People won’t buy something until they understand it. It doesn’t matter whether it is a product, a service or an idea.
You have probably come across people who refused to take action even after you clearly and concisely laid everything out for them. They just didn’t seem to get it. And, because they didn’t get it, they were be unable – or unwilling – to move forward.
Here are 3 principles that will help you become an expert communicator. If you apply them, others will ‘get it’ and will be more decisive. I can’t guarantee what they do will be what you want them to do, but it will normally be what they decide is best for them.
The first principle of effective communication is this: To help people get it, you must involve them. You must talk with them and not just at them. The easiest way to do this is to ask questions.

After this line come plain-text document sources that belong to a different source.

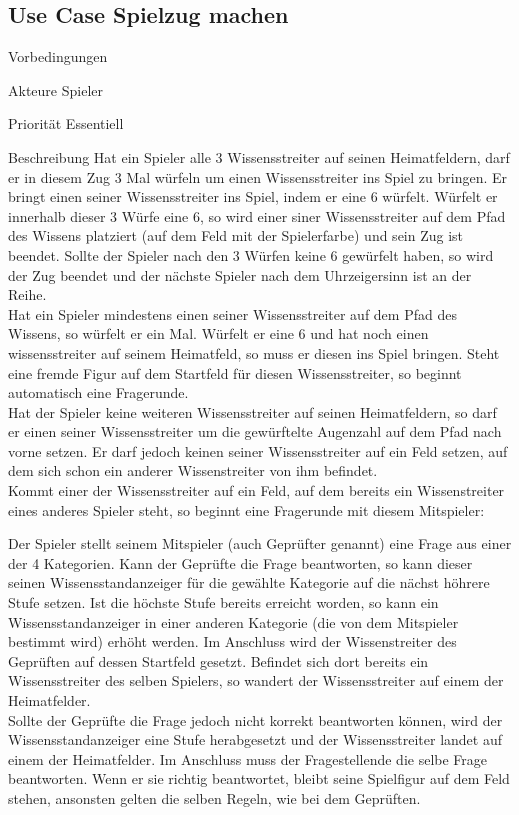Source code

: \subsection{Use Case Spielzug machen}
\begin{labeling}[:]{Vorbedingungen}
\item [Akteure] Spieler
\item [Priorität] Essentiell
\item [Beschreibung] Hat ein Spieler alle 3 Wissensstreiter auf seinen Heimatfeldern, darf er in diesem Zug 3 Mal würfeln um einen Wissensstreiter ins Spiel zu bringen. Er bringt einen seiner Wissensstreiter ins Spiel, indem er eine 6 würfelt. Würfelt er innerhalb dieser 3 Würfe eine 6, so wird einer siner Wissensstreiter auf dem Pfad des Wissens platziert (auf dem Feld mit der Spielerfarbe) und sein Zug ist beendet. Sollte der Spieler nach den 3 Würfen keine 6 gewürfelt haben, so wird der Zug beendet und der nächste Spieler nach dem Uhrzeigersinn ist an der Reihe. \\
Hat ein Spieler mindestens einen seiner Wissensstreiter auf dem Pfad des Wissens, so würfelt er ein Mal. Würfelt er eine 6 und hat noch einen wissensstreiter auf seinem Heimatfeld, so muss er diesen ins Spiel bringen. Steht eine fremde Figur auf dem Startfeld für diesen Wissensstreiter, so beginnt automatisch eine Fragerunde. \\
Hat der Spieler keine weiteren Wissensstreiter auf seinen Heimatfeldern, so darf er einen seiner Wissensstreiter um die gewürftelte Augenzahl auf dem Pfad nach vorne setzen. Er darf jedoch keinen seiner Wissensstreiter auf ein Feld setzen, auf dem sich schon ein anderer Wissenstreiter von ihm befindet. \\
Kommt einer der Wissensstreiter auf ein Feld, auf dem bereits ein Wissenstreiter eines anderes Spieler steht, so beginnt eine Fragerunde mit diesem Mitspieler:

Der Spieler stellt seinem Mitspieler (auch Geprüfter genannt) eine Frage aus einer der 4 Kategorien. Kann der Geprüfte die Frage beantworten, so kann dieser seinen Wissensstandanzeiger für die gewählte Kategorie auf die nächst höhrere Stufe setzen. Ist die höchste Stufe bereits erreicht worden, so kann ein Wissensstandanzeiger in einer anderen Kategorie (die von dem Mitspieler bestimmt wird) erhöht werden. Im Anschluss wird der Wissenstreiter des Geprüften auf dessen Startfeld gesetzt. Befindet sich dort bereits ein Wissensstreiter des selben Spielers, so wandert der Wissensstreiter auf einem der Heimatfelder. \\
Sollte der Geprüfte die Frage jedoch nicht korrekt beantworten können, wird der Wissensstandanzeiger eine Stufe herabgesetzt und der Wissensstreiter landet auf einem der Heimatfelder. Im Anschluss muss der Fragestellende die selbe Frage beantworten. Wenn er sie richtig beantwortet, bleibt seine Spielfigur auf dem Feld stehen, ansonsten gelten die selben Regeln, wie bei dem Geprüften. \\


\end{labeling}
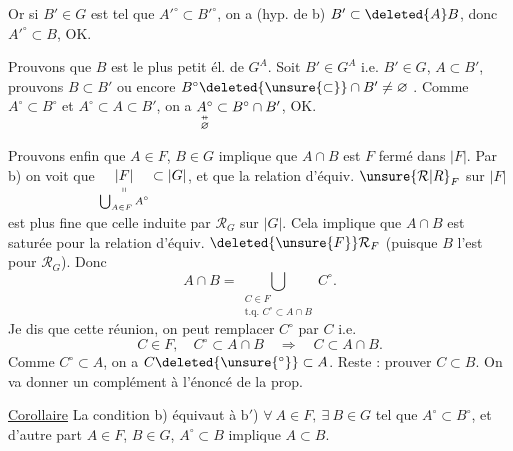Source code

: Or si $B'\in G$ est tel que $A'^\circ\subset B'^\circ$, on a  (hyp. de b) $B'\subset \deleted{A}B$, donc $A'^\circ\subset B$, OK.

Prouvons que $B$ est le plus petit él. de $G^A$. Soit $B'\in G^A$ i.e. $B'\in G$, $A\subset B'$, prouvons $B\subset B'$ ou encore $B^\circ\deleted{\unsure{\subset}}\cap B'\ne\varnothing$ . Comme
$A^\circ\subset B^\circ$ et $A^\circ\subset A\subset B'$, on a $\underset{\substack{\mathrel{\ooalign{\hfil$\scriptstyle\shortparallel$\hfil\cr\hfil$\scriptstyle-$\hfil\cr}}\\ \varnothing}}{A^\circ}\subset B^\circ\cap B'$, OK.

Prouvons enfin que $A\in F$, $B\in G$ implique que $A\cap B$ est $F$ fermé dans $|F|$. Par b) on voit que $\underset{\substack{\shortparallel\\ \bigcup_{A\in F}A^\circ}}{|F|}\subset|G|$, et que
la relation d'équiv. $\unsure{\mathcal R|R}_F$ sur $|F|$ est plus fine que celle induite par $\mathcal R_G$ sur $|G|$. Cela implique que $A\cap B$ est saturée pour la relation d'équiv. $\deleted{\unsure{F}}\mathcal R_F$ (puisque $B$ l'est pour $\mathcal R_G$). Donc
\[ A\cap B=\bigcup_{\substack{C\in F\\ \text{t.q. } C^\circ\subset A\cap B}} C^\circ . \]
Je dis que  cette réunion,  on peut remplacer $C^\circ$ par $C$ i.e.
\[ C\in F,\quad C^\circ\subset A\cap B\quad\Longrightarrow\quad C\subset A\cap B. \]
Comme $C^\circ\subset A$, on a $C\deleted{\unsure{{}^\circ}}\subset A$. Reste : prouver $C\subset B$. On va donner un complément  à l'énoncé de la prop.

\uline{Corollaire} La condition b) équivaut à
$\mathrm{b}'$) $\forall\ A\in F,\ \exists\ B\in G$ tel que $A^\circ\subset B^\circ$, et d'autre part $A\in F$, $B\in G$, $A^\circ\subset B$ implique $A\subset B$.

Why is this so important? If you just throw information around – even accurate information – it is very hard to know if others understand what you are saying. But ask even a single question and you’ll immediately know if they are with you. If they are not, slow down and go at it from a different angle until their answers to your questions show they do understand.
The second principle of effective communication leading to action is to motivate people by telling stories. While you want people to understand, your job is not just to educate. Instead, you are helping others get to the point where they can make a decision. What product best meets their needs? Which service? Which of the competing ideas?
People don’t act just because they have the facts needed to make a decision – though they often will not act until they do. People make decisions that cause them to do something only when they are motivated. Motivation comes from emotion, not intellect. People may think with their heads, but they act from their hearts. So do yourself and bypass the head – at least until they want to do something.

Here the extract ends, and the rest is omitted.